- **Work to complete**
Only the number is needed: the count of lines in the records with the word "model".

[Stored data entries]
#####

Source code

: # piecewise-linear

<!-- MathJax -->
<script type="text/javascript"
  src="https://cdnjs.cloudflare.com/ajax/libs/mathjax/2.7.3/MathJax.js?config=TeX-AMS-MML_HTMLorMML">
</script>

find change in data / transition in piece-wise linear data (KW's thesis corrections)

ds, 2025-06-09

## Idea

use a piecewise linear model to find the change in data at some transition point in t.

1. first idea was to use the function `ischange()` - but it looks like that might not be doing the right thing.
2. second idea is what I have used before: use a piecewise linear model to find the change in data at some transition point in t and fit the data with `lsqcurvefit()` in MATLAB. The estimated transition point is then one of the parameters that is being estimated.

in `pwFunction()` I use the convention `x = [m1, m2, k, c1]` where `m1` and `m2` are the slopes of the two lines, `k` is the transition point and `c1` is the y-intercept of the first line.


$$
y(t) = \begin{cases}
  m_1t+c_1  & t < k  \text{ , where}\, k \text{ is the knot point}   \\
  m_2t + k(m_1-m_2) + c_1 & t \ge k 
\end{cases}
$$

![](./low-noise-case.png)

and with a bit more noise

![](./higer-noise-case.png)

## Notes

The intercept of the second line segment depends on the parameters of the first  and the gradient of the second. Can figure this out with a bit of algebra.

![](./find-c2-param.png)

#####

- **Output of the exercise**
2